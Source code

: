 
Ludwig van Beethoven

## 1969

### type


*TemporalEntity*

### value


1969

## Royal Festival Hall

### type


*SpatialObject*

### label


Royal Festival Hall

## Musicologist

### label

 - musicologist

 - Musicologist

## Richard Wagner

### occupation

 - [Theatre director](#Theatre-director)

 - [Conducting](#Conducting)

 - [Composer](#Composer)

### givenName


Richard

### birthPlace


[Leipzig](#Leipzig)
# # #
Read through the lines above and collect those that contain the string "Hall".

§ **WRITTEN ANSWER**
## Royal Festival Hall
Royal Festival Hall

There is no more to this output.